Below are the entries; give again exactly the lines from the one mentioning "All these results" through the one mentioning "Then you just unpack", inclusive.

>>>>

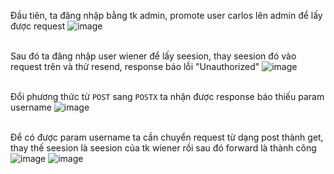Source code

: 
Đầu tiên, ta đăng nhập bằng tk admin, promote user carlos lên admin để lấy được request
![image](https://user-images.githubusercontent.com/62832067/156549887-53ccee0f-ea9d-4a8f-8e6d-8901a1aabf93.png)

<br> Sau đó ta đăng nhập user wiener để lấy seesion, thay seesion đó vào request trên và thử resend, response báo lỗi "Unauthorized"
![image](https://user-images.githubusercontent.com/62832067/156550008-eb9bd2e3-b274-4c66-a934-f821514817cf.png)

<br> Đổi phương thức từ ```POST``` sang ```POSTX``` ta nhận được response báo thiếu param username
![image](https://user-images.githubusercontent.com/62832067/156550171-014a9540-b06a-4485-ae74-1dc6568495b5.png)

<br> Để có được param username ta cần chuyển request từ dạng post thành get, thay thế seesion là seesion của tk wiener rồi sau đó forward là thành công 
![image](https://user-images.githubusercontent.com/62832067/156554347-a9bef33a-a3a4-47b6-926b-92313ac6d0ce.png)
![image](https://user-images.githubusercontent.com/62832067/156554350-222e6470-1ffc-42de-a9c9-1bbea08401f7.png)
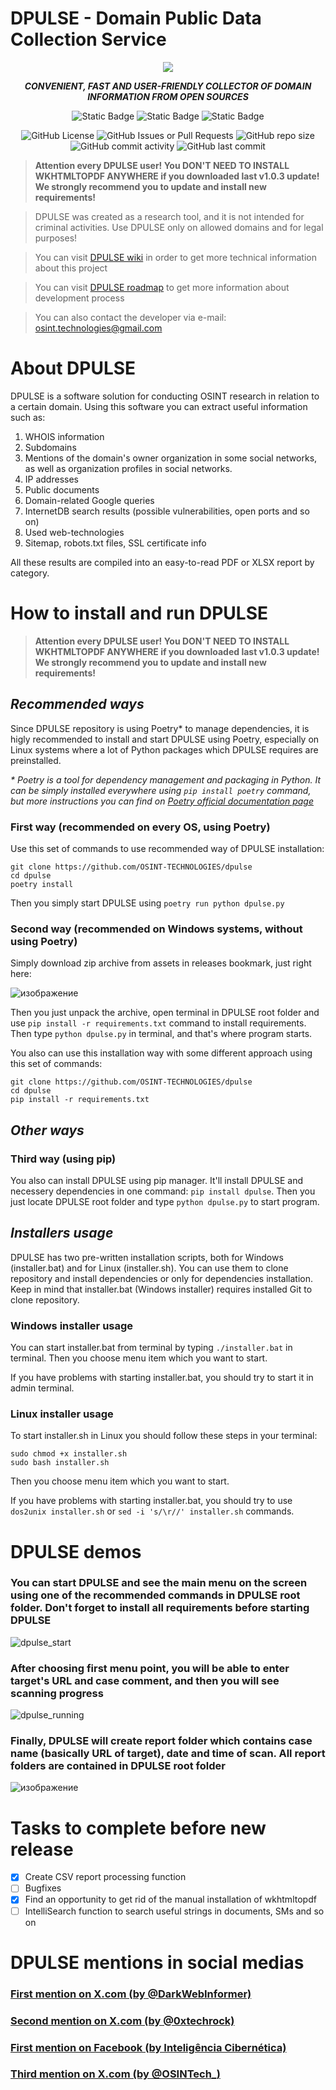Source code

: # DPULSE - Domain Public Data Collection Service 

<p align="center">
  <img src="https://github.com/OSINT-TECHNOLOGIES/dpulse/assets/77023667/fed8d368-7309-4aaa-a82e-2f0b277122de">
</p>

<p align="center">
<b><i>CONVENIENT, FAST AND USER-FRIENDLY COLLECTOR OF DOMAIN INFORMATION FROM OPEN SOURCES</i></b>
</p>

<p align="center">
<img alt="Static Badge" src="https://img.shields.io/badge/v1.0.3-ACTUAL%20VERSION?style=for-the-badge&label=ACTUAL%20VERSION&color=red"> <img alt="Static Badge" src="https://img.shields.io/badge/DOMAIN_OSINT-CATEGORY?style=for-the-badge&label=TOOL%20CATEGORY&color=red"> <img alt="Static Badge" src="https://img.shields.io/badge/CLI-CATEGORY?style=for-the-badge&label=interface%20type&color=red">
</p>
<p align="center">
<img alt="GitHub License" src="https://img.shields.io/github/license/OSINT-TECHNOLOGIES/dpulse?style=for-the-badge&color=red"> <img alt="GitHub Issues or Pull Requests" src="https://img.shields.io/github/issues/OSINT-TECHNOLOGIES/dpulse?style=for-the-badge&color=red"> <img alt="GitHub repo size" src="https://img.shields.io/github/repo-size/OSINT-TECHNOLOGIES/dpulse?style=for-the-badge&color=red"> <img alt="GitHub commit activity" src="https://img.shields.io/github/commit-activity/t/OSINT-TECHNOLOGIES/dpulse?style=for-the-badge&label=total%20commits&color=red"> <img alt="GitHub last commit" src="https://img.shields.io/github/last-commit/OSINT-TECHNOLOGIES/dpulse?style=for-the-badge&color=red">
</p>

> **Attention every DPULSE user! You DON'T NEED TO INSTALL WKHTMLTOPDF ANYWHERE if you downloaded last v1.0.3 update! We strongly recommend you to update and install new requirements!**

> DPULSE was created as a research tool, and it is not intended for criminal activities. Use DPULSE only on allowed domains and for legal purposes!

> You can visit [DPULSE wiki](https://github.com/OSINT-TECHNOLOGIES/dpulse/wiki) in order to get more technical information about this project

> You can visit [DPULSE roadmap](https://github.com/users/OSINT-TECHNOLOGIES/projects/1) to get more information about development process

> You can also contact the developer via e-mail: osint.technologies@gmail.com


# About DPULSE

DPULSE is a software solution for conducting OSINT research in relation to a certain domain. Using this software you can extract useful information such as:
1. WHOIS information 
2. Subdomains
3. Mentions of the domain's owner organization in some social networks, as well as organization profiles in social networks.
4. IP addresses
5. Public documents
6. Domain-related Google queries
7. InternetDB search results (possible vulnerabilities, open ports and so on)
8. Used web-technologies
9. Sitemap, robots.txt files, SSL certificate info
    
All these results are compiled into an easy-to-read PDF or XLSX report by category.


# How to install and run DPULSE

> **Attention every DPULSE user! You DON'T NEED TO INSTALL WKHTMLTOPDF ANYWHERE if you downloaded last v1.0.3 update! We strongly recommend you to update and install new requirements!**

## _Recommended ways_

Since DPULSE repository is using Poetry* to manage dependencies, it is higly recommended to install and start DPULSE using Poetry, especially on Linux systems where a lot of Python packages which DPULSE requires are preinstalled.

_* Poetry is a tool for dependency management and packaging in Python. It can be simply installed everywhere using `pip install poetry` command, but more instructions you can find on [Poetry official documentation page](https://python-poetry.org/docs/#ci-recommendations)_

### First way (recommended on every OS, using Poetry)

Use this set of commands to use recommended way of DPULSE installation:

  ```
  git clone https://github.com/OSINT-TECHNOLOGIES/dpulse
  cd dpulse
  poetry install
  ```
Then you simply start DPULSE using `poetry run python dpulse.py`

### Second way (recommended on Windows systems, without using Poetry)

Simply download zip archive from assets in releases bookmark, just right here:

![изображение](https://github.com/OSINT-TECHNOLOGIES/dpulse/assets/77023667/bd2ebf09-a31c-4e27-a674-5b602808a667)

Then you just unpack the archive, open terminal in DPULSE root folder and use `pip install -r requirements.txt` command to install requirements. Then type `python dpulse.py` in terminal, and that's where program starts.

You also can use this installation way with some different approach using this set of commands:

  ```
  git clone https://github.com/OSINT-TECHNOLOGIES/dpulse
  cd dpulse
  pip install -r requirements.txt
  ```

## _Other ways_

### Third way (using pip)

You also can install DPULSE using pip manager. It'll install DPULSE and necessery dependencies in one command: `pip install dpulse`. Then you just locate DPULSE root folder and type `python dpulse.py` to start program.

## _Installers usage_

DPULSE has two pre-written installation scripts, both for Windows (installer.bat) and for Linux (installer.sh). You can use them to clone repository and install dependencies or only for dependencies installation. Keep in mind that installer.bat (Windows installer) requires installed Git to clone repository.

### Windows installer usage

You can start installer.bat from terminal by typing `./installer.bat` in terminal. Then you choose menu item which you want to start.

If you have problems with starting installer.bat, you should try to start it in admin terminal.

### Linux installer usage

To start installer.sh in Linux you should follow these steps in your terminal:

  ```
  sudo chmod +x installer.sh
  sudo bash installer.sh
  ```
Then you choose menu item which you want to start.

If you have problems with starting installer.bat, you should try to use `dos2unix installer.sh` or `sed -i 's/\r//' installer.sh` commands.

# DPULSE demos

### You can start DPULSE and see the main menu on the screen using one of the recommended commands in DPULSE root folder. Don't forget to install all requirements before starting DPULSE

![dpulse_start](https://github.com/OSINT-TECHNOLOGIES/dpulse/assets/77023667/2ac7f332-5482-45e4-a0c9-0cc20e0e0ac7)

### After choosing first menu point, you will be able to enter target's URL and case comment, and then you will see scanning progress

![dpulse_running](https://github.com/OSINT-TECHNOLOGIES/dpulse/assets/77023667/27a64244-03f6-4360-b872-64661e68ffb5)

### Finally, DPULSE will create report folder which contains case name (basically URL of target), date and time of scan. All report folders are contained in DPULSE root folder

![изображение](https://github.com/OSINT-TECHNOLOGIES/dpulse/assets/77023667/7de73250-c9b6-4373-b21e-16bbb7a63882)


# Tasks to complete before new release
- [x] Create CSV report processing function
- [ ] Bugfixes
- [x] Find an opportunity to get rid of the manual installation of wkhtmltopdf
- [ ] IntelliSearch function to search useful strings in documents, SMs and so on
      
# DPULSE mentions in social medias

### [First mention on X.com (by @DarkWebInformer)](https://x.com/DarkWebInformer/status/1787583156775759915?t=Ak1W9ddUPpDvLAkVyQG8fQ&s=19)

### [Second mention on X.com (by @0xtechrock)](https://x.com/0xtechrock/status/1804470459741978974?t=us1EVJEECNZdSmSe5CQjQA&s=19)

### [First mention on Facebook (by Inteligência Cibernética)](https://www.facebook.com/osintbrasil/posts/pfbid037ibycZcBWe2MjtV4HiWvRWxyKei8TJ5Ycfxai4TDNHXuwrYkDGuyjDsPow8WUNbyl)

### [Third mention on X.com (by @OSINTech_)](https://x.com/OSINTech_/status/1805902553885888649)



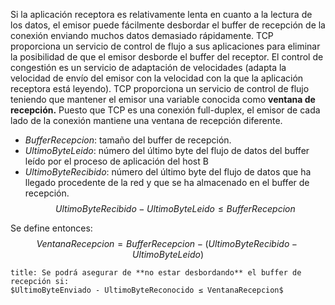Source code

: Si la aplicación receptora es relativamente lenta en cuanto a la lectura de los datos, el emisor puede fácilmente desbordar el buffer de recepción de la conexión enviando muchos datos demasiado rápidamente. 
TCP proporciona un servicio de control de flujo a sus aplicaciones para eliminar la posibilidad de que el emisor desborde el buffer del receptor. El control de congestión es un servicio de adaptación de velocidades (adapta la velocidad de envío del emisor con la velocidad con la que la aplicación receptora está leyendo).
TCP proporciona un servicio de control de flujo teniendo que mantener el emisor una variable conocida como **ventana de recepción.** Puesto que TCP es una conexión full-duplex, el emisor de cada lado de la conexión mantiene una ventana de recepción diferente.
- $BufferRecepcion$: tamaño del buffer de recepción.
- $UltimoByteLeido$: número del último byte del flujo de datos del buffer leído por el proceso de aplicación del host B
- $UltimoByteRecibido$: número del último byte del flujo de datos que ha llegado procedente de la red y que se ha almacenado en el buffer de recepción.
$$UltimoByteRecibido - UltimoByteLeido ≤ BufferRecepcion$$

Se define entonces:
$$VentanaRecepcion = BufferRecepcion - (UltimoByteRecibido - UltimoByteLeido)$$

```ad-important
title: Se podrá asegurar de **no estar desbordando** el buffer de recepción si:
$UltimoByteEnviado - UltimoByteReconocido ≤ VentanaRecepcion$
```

<<<<

» ANSWER TO THIS EXERCISE:
All these results are compiled into an easy-to-read PDF or XLSX report by category.


# How to install and run DPULSE

> **Attention every DPULSE user! You DON'T NEED TO INSTALL WKHTMLTOPDF ANYWHERE if you downloaded last v1.0.3 update! We strongly recommend you to update and install new requirements!**

## _Recommended ways_

Since DPULSE repository is using Poetry* to manage dependencies, it is higly recommended to install and start DPULSE using Poetry, especially on Linux systems where a lot of Python packages which DPULSE requires are preinstalled.

_* Poetry is a tool for dependency management and packaging in Python. It can be simply installed everywhere using `pip install poetry` command, but more instructions you can find on [Poetry official documentation page](https://python-poetry.org/docs/#ci-recommendations)_

### First way (recommended on every OS, using Poetry)

Use this set of commands to use recommended way of DPULSE installation:

  ```
  git clone https://github.com/OSINT-TECHNOLOGIES/dpulse
  cd dpulse
  poetry install
  ```
Then you simply start DPULSE using `poetry run python dpulse.py`

### Second way (recommended on Windows systems, without using Poetry)

Simply download zip archive from assets in releases bookmark, just right here:

![изображение](https://github.com/OSINT-TECHNOLOGIES/dpulse/assets/77023667/bd2ebf09-a31c-4e27-a674-5b602808a667)

Then you just unpack the archive, open terminal in DPULSE root folder and use `pip install -r requirements.txt` command to install requirements. Then type `python dpulse.py` in terminal, and that's where program starts.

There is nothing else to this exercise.